What you will do – Below are some records; find each line that carries the word "also" and copy it.

□ □ □ □ □ □ □

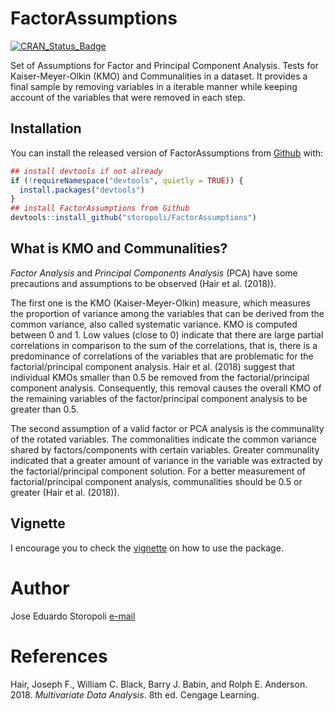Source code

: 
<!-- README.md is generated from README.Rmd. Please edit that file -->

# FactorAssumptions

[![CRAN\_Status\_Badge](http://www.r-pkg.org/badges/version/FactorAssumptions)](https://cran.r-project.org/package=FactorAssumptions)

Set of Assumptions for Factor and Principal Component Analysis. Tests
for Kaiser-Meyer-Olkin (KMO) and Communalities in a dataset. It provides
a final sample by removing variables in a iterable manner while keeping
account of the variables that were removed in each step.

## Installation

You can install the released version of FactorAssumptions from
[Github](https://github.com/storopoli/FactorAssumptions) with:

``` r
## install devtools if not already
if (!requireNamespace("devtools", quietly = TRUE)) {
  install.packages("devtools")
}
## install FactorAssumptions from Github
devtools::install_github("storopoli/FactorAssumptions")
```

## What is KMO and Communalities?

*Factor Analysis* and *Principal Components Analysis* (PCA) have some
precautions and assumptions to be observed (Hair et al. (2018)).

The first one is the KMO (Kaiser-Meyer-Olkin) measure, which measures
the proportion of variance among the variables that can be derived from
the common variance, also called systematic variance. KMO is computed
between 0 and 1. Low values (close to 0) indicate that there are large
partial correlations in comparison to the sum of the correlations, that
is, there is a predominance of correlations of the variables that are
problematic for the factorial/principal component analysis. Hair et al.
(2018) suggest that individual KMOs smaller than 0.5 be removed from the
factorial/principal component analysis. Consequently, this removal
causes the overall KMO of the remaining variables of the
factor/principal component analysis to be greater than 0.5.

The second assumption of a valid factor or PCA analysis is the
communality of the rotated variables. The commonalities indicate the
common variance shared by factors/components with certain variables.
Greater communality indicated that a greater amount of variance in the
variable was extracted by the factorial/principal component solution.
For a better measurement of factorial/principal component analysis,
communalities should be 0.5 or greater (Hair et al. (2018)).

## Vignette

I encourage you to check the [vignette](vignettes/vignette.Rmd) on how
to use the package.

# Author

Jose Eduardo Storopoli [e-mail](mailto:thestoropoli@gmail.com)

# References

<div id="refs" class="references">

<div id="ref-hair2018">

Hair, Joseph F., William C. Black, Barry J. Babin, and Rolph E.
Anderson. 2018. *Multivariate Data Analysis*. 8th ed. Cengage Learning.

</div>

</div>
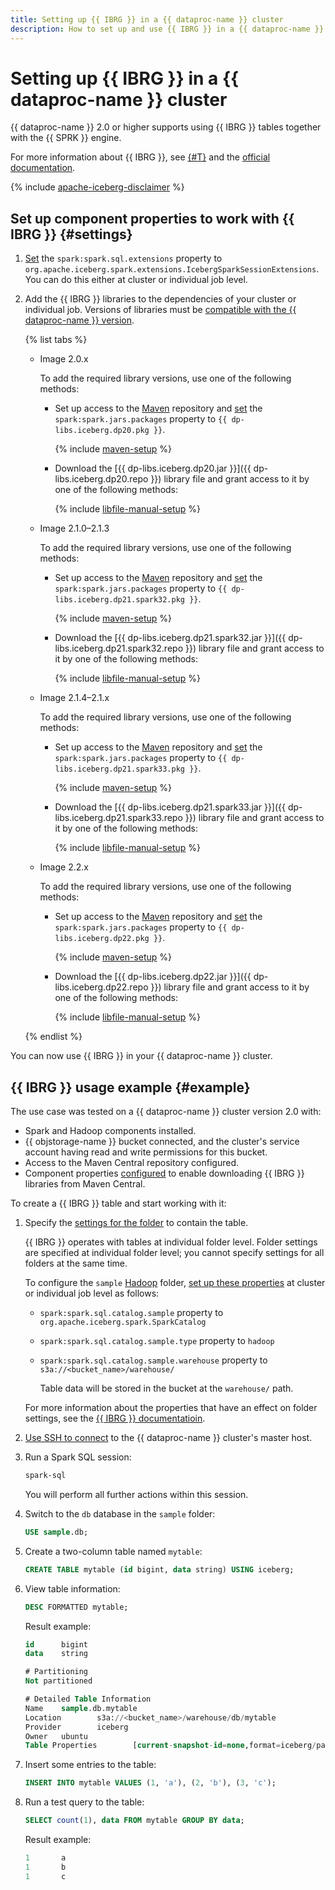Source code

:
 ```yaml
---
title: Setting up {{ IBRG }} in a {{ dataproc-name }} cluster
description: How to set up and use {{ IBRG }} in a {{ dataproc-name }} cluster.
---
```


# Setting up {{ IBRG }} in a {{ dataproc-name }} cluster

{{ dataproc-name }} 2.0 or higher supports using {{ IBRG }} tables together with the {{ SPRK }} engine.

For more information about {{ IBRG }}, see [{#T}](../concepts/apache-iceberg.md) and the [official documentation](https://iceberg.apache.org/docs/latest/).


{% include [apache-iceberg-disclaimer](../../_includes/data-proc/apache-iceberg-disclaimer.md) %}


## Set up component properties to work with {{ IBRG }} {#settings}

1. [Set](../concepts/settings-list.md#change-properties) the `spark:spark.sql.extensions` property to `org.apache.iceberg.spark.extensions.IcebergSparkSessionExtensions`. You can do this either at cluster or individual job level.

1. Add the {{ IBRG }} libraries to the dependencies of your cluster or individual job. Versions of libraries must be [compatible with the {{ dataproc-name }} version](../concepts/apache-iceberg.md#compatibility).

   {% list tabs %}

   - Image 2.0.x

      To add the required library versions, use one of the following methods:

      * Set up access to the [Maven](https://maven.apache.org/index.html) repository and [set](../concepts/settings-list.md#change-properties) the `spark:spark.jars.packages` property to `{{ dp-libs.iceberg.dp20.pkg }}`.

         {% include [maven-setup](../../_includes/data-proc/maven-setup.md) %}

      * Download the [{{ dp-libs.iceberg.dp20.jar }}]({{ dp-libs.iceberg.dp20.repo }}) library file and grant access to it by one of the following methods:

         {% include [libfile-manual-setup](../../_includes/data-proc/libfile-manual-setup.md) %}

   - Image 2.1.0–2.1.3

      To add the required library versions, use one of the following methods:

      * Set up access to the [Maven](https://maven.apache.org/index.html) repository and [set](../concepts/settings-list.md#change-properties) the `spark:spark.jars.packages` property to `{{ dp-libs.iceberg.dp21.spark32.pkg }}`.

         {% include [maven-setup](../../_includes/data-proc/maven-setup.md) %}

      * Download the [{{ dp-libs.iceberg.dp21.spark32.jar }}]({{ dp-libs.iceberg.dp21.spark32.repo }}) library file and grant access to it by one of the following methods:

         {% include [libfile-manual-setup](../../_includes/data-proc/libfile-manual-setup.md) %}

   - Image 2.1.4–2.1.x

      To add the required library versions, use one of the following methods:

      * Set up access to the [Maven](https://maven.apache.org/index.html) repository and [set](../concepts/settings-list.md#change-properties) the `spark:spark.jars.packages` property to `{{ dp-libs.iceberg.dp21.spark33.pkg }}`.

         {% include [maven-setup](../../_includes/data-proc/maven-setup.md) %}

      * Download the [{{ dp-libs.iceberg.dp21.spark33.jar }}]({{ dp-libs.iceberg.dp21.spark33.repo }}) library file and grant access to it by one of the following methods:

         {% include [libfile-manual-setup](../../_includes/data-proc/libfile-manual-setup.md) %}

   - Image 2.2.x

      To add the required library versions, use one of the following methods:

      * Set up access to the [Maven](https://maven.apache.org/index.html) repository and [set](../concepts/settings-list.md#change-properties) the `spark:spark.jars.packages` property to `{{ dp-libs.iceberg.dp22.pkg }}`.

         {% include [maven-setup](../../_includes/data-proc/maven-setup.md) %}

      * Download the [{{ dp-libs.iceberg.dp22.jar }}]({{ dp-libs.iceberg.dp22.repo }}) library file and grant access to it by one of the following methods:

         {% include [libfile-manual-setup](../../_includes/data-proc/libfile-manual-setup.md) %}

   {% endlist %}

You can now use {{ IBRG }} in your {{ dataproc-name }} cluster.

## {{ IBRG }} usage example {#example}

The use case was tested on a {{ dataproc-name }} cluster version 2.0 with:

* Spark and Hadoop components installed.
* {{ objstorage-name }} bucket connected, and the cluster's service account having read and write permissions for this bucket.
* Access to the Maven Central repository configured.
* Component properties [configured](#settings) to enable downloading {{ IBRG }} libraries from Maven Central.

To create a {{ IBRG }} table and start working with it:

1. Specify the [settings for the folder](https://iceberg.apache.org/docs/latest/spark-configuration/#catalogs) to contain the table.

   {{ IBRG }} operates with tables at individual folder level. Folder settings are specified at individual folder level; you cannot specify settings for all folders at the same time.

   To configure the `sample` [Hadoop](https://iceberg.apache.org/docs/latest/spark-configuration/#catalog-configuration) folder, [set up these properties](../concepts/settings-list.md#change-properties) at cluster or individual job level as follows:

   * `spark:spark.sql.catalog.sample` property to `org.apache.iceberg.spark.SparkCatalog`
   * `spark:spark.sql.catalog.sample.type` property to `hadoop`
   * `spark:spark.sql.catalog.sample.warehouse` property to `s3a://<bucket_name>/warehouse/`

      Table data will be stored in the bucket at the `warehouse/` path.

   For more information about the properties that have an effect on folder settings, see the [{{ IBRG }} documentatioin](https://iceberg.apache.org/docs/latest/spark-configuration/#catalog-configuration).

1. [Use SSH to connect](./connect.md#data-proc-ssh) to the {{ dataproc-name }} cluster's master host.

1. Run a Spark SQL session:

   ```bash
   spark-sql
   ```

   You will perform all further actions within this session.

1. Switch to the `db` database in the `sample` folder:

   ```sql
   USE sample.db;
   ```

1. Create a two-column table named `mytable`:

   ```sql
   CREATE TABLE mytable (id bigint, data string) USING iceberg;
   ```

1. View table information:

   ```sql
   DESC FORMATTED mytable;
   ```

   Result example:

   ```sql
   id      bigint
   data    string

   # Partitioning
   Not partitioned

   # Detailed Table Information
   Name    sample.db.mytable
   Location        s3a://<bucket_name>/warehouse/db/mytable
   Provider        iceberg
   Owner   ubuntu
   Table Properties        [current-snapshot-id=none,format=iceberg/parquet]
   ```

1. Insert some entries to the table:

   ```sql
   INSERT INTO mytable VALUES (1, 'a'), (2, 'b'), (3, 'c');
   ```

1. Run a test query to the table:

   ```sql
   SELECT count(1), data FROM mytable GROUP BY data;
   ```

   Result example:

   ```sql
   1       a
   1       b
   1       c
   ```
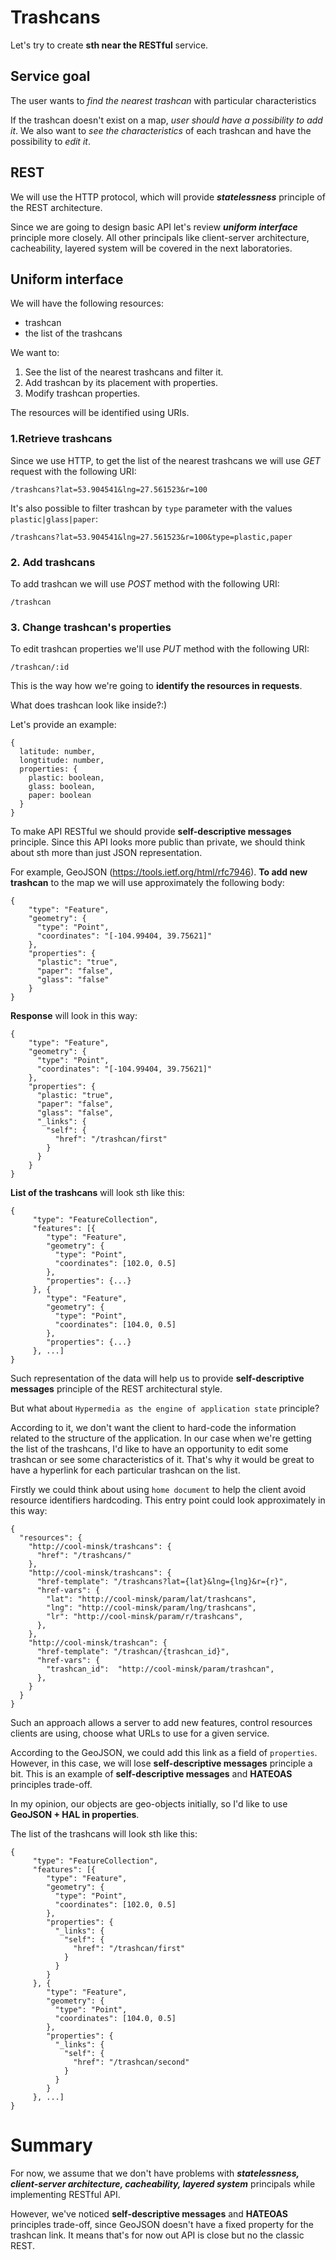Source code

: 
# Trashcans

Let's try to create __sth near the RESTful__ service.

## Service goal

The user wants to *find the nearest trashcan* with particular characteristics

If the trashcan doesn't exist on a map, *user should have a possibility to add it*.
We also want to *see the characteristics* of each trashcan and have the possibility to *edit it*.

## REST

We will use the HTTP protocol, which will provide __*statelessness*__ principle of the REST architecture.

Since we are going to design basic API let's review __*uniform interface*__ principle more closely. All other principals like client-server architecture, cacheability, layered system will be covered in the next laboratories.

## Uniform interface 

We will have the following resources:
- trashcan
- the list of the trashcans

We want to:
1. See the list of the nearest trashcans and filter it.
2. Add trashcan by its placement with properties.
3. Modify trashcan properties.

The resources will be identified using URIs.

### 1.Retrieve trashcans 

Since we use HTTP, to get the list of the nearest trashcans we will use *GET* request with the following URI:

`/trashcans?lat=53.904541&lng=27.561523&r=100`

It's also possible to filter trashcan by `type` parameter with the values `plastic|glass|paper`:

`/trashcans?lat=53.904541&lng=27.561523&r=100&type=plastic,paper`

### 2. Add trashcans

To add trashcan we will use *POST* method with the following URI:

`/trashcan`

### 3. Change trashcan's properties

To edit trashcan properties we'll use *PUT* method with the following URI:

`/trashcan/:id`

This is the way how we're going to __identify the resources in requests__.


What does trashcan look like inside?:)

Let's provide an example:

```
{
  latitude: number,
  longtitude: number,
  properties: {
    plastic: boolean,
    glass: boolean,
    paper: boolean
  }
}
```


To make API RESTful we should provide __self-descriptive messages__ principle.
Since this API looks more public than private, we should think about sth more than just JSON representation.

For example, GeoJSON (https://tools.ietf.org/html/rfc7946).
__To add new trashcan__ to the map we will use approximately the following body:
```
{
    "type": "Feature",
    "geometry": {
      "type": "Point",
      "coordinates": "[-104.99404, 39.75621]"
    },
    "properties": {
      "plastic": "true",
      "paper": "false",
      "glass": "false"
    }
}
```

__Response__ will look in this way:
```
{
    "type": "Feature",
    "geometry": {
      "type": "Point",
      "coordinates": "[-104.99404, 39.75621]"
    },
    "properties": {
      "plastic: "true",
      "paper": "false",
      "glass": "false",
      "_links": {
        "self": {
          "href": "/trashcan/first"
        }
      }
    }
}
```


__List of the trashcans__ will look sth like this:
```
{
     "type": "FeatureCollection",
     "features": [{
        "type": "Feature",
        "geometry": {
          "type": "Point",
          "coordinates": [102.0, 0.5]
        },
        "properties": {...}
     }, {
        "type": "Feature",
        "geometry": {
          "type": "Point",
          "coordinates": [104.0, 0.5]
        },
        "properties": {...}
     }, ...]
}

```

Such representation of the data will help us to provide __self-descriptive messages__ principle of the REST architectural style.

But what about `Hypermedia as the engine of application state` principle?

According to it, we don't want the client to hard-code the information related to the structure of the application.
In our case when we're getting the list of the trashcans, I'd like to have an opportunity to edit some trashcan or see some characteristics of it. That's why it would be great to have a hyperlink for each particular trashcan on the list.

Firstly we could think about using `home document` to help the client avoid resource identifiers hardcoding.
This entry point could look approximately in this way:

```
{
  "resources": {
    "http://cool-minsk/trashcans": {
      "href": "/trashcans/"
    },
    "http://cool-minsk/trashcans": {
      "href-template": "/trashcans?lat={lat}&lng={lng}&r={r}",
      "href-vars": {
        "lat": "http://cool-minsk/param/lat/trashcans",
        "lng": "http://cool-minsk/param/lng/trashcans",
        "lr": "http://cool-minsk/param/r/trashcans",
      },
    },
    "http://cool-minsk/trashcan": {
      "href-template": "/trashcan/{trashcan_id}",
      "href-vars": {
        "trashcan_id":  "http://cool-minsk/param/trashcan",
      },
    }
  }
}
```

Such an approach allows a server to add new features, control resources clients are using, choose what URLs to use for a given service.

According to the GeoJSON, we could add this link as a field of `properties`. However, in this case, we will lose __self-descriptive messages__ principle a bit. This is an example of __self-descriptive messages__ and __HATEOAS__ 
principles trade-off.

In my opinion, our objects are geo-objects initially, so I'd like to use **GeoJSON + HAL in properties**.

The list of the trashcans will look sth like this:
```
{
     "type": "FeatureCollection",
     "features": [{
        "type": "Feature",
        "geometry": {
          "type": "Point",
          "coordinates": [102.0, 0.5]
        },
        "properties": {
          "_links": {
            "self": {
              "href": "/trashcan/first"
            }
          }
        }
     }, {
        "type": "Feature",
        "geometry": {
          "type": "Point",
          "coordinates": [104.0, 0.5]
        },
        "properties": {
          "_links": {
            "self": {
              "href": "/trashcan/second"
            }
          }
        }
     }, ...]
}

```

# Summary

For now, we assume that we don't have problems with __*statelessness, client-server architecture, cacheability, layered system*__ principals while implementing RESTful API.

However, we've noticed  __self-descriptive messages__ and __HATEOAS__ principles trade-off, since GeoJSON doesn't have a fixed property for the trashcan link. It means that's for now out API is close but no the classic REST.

□ □ □ □ □ □ □

Answer to this exercise –
the common variance, also called systematic variance. KMO is computed
We also want to *see the characteristics* of each trashcan and have the possibility to *edit it*.
It's also possible to filter trashcan by `type` parameter with the values `plastic|glass|paper`:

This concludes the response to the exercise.